__EXERCISE__. Once you reach the line containing "in the work" in the data below, restate each line word for word up to and including the one containing "## [1.0.0] (2017-02-05)".

__GIVEN RECORDS__.

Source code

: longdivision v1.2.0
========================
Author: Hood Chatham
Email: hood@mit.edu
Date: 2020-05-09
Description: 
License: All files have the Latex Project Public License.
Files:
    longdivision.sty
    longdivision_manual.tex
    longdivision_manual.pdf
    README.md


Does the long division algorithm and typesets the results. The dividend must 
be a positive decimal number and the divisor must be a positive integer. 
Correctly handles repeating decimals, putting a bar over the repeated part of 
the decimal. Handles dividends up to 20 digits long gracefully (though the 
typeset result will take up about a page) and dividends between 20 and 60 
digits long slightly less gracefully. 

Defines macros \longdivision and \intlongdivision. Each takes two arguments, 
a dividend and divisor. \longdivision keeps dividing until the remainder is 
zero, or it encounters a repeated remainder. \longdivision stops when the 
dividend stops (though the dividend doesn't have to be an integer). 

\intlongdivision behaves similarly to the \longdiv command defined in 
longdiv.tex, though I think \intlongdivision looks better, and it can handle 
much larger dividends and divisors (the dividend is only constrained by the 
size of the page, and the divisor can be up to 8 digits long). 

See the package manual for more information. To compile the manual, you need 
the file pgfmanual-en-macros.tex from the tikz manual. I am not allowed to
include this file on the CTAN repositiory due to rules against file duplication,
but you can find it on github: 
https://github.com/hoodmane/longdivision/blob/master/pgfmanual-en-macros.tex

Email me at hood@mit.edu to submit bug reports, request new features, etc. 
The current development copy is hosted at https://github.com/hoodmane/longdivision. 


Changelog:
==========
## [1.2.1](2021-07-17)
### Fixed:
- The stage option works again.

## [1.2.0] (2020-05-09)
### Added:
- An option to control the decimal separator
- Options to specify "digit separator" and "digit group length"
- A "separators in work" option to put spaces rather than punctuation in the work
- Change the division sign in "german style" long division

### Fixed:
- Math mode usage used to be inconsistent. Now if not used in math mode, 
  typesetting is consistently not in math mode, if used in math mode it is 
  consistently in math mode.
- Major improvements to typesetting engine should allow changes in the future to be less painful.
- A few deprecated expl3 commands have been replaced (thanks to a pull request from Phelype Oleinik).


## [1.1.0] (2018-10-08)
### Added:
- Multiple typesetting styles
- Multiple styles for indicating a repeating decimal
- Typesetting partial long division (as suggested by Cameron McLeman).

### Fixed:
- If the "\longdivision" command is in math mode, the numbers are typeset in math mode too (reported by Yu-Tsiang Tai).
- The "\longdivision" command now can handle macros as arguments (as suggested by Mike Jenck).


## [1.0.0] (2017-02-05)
---
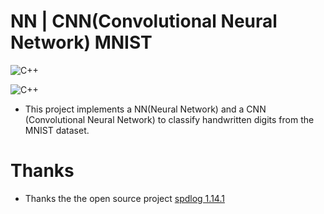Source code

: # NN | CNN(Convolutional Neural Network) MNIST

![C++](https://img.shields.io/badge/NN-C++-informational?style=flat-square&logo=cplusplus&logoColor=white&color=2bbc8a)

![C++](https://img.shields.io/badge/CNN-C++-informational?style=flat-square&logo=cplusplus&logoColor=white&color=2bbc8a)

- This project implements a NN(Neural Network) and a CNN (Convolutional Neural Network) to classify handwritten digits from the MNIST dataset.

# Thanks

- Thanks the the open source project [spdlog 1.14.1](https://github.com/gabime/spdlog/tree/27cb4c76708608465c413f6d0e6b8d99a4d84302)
...
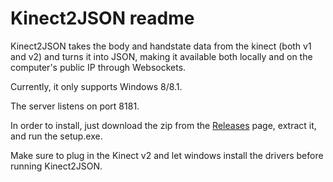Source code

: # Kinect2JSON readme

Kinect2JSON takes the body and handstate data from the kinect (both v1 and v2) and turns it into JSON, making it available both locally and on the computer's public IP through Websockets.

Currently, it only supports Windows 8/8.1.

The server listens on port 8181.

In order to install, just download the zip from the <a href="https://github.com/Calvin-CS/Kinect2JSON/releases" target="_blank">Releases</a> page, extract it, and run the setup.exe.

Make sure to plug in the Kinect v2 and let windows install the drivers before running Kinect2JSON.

__RESPONSE TO THE EXERCISE__.
- A "separators in work" option to put spaces rather than punctuation in the work
- Change the division sign in "german style" long division

### Fixed:
- Math mode usage used to be inconsistent. Now if not used in math mode, 
  typesetting is consistently not in math mode, if used in math mode it is 
  consistently in math mode.
- Major improvements to typesetting engine should allow changes in the future to be less painful.
- A few deprecated expl3 commands have been replaced (thanks to a pull request from Phelype Oleinik).


## [1.1.0] (2018-10-08)
### Added:
- Multiple typesetting styles
- Multiple styles for indicating a repeating decimal
- Typesetting partial long division (as suggested by Cameron McLeman).

### Fixed:
- If the "\longdivision" command is in math mode, the numbers are typeset in math mode too (reported by Yu-Tsiang Tai).
- The "\longdivision" command now can handle macros as arguments (as suggested by Mike Jenck).


## [1.0.0] (2017-02-05)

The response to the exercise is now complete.